The sergeant, who was taken as a private and promoted while in captivity, has since come under fire as a deserter who should be held accountable for his actions.

The team leader who supervised Bergdahl appeared on Newsmax TV on Monday and echoed charges made by other platoon members that the sergeant's actions cost the lives of soldiers sent to search for him.

Gen. Martin Dempsey, chairman of the Joint Chiefs of Staff, said Tuesday that Bergdahl may still be disciplined if the Army finds evidence of misconduct.

Meanwhile President Barack Obama defended his decision, saying at a news conference in Poland on Tuesday that his administration had consulted with Congress about that possibility "for some time."

But the president brushed aside questions about the circumstances surrounding Bergdahl's capture, saying the United States has an obligation to not leave its military personnel behind.

Under the National Defense Authorization Act, the administration must give Congress 30 days' advance notice of any pending release of prisoners from Guantanamo Bay.

"The notification to us is important and I think that it would have been a much better thing to do because you do try to work together," Feinstein told the Hill.

House Speaker John Boehner said that the White House kept the release from Congress because legislators would have opposed it based on the concerns raised when the administration last raised the issue in 2011.

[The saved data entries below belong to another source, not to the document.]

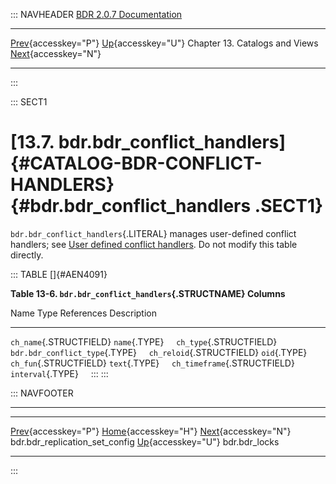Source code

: ::: NAVHEADER
  [BDR 2.0.7 Documentation](index.md)
  ------------------------------------------------------------------------------------------------- ------------------------------------------ -------------------------------- ---------------------------------------------------------------
  [Prev](catalog-bdr-replication-set-config.md "bdr.bdr_replication_set_config"){accesskey="P"}   [Up](catalogs-views.md){accesskey="U"}    Chapter 13. Catalogs and Views    [Next](catalog-bdr-locks.md "bdr.bdr_locks"){accesskey="N"}

------------------------------------------------------------------------
:::

::: SECT1
# [13.7. bdr.bdr_conflict_handlers]{#CATALOG-BDR-CONFLICT-HANDLERS} {#bdr.bdr_conflict_handlers .SECT1}

`bdr.bdr_conflict_handlers`{.LITERAL} manages user-defined conflict
handlers; see [User defined conflict
handlers](conflicts-user-defined-handlers.md). Do not modify this
table directly.

::: TABLE
[]{#AEN4091}

**Table 13-6. `bdr.bdr_conflict_handlers`{.STRUCTNAME} Columns**

  Name                           Type                             References   Description
  ------------------------------ -------------------------------- ------------ -------------
  `ch_name`{.STRUCTFIELD}        `name`{.TYPE}                                  
  `ch_type`{.STRUCTFIELD}        `bdr.bdr_conflict_type`{.TYPE}                 
  `ch_reloid`{.STRUCTFIELD}      `oid`{.TYPE}                                   
  `ch_fun`{.STRUCTFIELD}         `text`{.TYPE}                                  
  `ch_timeframe`{.STRUCTFIELD}   `interval`{.TYPE}                              
:::
:::

::: NAVFOOTER

------------------------------------------------------------------------

  ---------------------------------------------------------------- ------------------------------------------ -----------------------------------------------
  [Prev](catalog-bdr-replication-set-config.md){accesskey="P"}       [Home](index.md){accesskey="H"}        [Next](catalog-bdr-locks.md){accesskey="N"}
  bdr.bdr_replication_set_config                                    [Up](catalogs-views.md){accesskey="U"}                                    bdr.bdr_locks
  ---------------------------------------------------------------- ------------------------------------------ -----------------------------------------------
:::
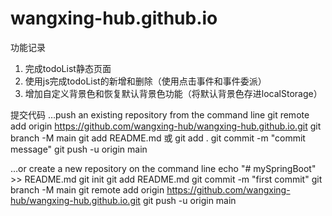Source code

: # wangxing-hub.github.io

功能记录
1. 完成todoList静态页面
2. 使用js完成todoList的新增和删除（使用点击事件和事件委派）
3. 增加自定义背景色和恢复默认背景色功能（将默认背景色存进localStorage）

提交代码
…push an existing repository from the command line
git remote add origin https://github.com/wangxing-hub/wangxing-hub.github.io.git
git branch -M main
git add README.md 或 git add .
git commit -m "commit message"
git push -u origin main

…or create a new repository on the command line
echo "# mySpringBoot" >> README.md
git init
git add README.md
git commit -m "first commit"
git branch -M main
git remote add origin https://github.com/wangxing-hub/wangxing-hub.github.io.git
git push -u origin main


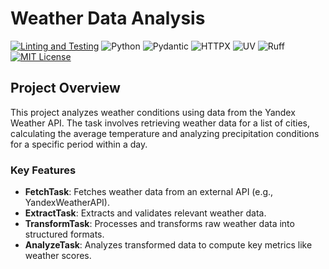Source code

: # Weather Data Analysis
[![Linting and Testing](https://github.com/agredyaev/async-python-sprint-1/actions/workflows/app-testing.yml/badge.svg)](https://github.com/agredyaev/async-python-sprint-1/actions/workflows/app-testing.yml)
![Python](https://img.shields.io/badge/python-3.13-blue)
![Pydantic](https://img.shields.io/badge/pydantic-red)
![HTTPX](https://img.shields.io/badge/httpx-green)
![UV](https://img.shields.io/badge/uv-lemon)
![Ruff](https://img.shields.io/badge/ruff-linter-orange)
[![MIT License](https://img.shields.io/badge/license-MIT-blue.svg)](LICENSE)

## Project Overview

This project analyzes weather conditions using data from the Yandex Weather API. The task involves retrieving weather data for a list of cities, calculating the average temperature and analyzing precipitation conditions for a specific period within a day.

### Key Features
- **FetchTask**: Fetches weather data from an external API (e.g., YandexWeatherAPI).
- **ExtractTask**: Extracts and validates relevant weather data.
- **TransformTask**: Processes and transforms raw weather data into structured formats.
- **AnalyzeTask**: Analyzes transformed data to compute key metrics like weather scores.
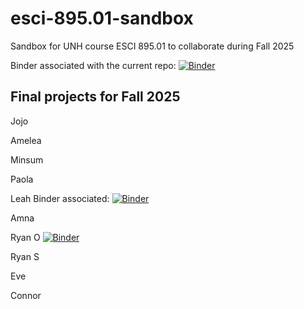 # esci-895.01-sandbox
Sandbox for UNH course ESCI 895.01 to collaborate during Fall 2025

Binder associated with the current repo: 
[![Binder](https://mybinder.org/badge_logo.svg)](https://mybinder.org/v2/gh/alightbody/esci-895.01-sandbox/HEAD)

## Final projects for Fall 2025

Jojo

Amelea 

Minsum 

Paola

Leah Binder associated: [![Binder](https://mybinder.org/badge_logo.svg)](https://mybinder.org/v2/gh/lnmontgo/Final_project_LeahM/tree/main/HEAD)


Amna

Ryan O [![Binder](https://mybinder.org/badge_logo.svg)](https://mybinder.org/v2/gh/ROmslaer/ROmslaer895/HEAD)

Ryan S

Eve

Connor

"There was every expectation that the administration would re-engage with Congress, as it did before, and the only reason it did not is because the administration knew it faced serious and sober bipartisan concern and opposition," the Ohio Republican said in a statement.

"The administration has invited serious questions into how this exchange went down and the calculations the White House and relevant agencies made in moving forward without consulting Congress despite assurances it would re-engage with members on both sides of the aisle."

Boehner said the Obama administration briefed members of Congress about a possible Bergdahl exchange in late 2011 and January 2012.

"The chairmen at the time and I raised serious questions to the administration," he said in the statement. "Unfortunately, the questions and concerns we had were never satisfactorily answered and they remain today."

He noted that the White House had assured Congress publicly as recently as last June that it would raise the issue with legislators again, addressing their concerns and working to "ensure the safety of Sgt. Bergdahl and to preserve space for diplomatic negotiations."

In addition, Rep. Mike Rogers, chairman of the House Intelligence Committee, also said that the White House did not notify him of the exchange in advance. He learned of it after Bergdahl was in American hands.

And spokesmen for two other top congressional Republicans — Senate Minority Leader Mitch McConnell, Ky., and Florida Rep. Jeff Miller, chairman of the House Veterans' Affairs Committee — told Newsmax on Tuesday that they also learned of Bergdahl's release after it was completed.

But at least one senator knew of the exchange before it occurred: Reid, the Nevada Democrat.

"It must have been either the day before or the day of," Reid told Politico on Tuesday. "I don’t remember for sure."

An aide to the other top Democrat in Congress, House Minority Leader Nancy Pelosi of California, declined to tell Politico when she was briefed on the release by the administration.